Abbiamo bisogno di ripulirci dalle falsità, dalle doppiezze dell’ ipocrisia, dalle «ingannevoli sicurezze che mercanteggiano la fede in Dio con cose che passano, con le convenienze del momento». Dobbiamo difenderci dalle suggestioni del potere e del denaro, di sporcarci le mani per aiutare i fratelli che soffrono, di «restaurare il tempio del nostro cuore». Sapendo che Dio è sempre con noi, che non ci abbandona anche quando gli voltiamo le spalle. «Ci cerca, ci insegue, per chiamarci al pentimento e per purificarci» perché «vuole che siamo salvati e che diventiamo tempio vivo del suo amore, nella fraternità, nel servizio e nella misericordia».

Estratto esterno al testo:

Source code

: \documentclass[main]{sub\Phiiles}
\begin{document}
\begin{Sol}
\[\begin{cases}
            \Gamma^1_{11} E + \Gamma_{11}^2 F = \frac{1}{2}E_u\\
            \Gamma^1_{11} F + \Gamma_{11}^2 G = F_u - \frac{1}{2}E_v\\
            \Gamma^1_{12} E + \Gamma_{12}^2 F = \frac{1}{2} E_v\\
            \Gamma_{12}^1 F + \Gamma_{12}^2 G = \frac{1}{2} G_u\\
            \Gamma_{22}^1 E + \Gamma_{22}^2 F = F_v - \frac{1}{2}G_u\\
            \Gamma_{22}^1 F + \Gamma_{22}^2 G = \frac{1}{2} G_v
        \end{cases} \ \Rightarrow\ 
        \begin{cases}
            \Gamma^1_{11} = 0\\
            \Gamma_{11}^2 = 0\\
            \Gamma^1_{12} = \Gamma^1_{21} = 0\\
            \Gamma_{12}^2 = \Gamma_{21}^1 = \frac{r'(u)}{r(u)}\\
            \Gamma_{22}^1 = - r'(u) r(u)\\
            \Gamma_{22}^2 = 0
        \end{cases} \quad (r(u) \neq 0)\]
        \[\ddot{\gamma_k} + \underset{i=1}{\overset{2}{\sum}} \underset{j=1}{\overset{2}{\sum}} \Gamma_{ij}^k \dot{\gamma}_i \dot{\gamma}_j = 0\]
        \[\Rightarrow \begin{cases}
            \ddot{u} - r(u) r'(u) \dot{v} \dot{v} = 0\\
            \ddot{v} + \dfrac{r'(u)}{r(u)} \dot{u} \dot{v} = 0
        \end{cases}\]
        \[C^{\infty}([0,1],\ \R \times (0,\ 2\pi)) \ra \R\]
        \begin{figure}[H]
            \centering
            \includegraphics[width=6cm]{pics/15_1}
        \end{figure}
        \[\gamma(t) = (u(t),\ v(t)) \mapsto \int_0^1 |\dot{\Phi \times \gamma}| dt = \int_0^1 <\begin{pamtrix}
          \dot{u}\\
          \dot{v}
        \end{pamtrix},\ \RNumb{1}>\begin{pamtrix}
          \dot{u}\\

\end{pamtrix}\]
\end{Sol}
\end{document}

Purificandoci Gesù «ci libera da un modo di intendere la fede, la famiglia, la comunità che divide, che contrappone, che esclude, affinché possiamo costruire una Chiesa e una società aperte a tutti e sollecite verso i nostri fratelli e sorelle più bisognosi» e ci libera dalla tentazione di vendicarci di chi ci ha fatto del male, ci distoglie da una spirale di ritorsioni senza fine. «Con la potenza dello Spirito Santo», continua il Papa, «ci invia, non a fare proselitismo, ma come suoi discepoli missionari, uomini e donne chiamati a testimoniare che il Vangelo ha il potere di cambiare la vita».
E così «comunità cristiane composte da gente umile e semplice diventano segno del Regno che viene, Regno di amore, di giustizia e di pace». Il Signore ci promette, conclude il Pontefice, «che, con la potenza della sua Risurrezione, può far risorgere noi e le nostre comunità dalle macerie causate dall’ ingiustizia, dalla divisione e dall’ odio. È la promessa che celebriamo in questa Eucaristia. Con gli occhi della fede, riconosciamo la presenza del Signore crocifisso e risorto in mezzo a noi, impariamo ad accogliere la sua sapienza liberatrice, a riposare nelle sue ferite e a trovare guarigione e forza per servire il suo Regno che viene nel nostro mondo». Riconosce, Francesco, che la Chiesa in Iraq ha fatto e sta facendo molto «per proclamare questa meravigliosa sapienza della croce diffondendo la misericordia e il perdono di Cristo, specialmente verso i più bisognosi». In mezzo a povertà e difficoltà «molti di voi hanno generosamente offerto aiuto concreto e solidarietà ai poveri e ai sofferenti. Questo è uno dei motivi che mi hanno spinto a venire in pellegrinaggio tra di voi a ringraziarvi e confermarvi nella fede e nella testimonianza. Oggi, posso vedere e toccare con mano che la Chiesa in Iraq è viva, che Cristo vive e opera in questo suo popolo santo e fedele».
Il Papa è grato, dice nei saluti finali, a chi ha preparato la sua visita, compresa la «cara popolazione curda» e confessa che «in questi giorni passati in mezzo a voi, ho sentito voci di dolore e di angoscia, ma ho sentito anche voci di speranza e di consolazione». Merito, questo, «in buona parte, di quella instancabile opera di bene che è stata resa possibile grazie alle istituzioni religiose di ogni confessione, grazie alle vostre Chiese locali e alle varie organizzazioni caritative, che assistono la gente di questo Paese nell’ opera di ricostruzione e rinascita sociale». Ringrazia particolarmente i membri della Roaco ai quali, per primi, aveva annunciato la sua intenzione di recarsi in Iraq. E conclude dicendo grazie nelle diverse lingue alam, salam, salam! Shukrán! E invocando Dio: «Dio vi benedica tutti! Dio benedica l’ Iraq!».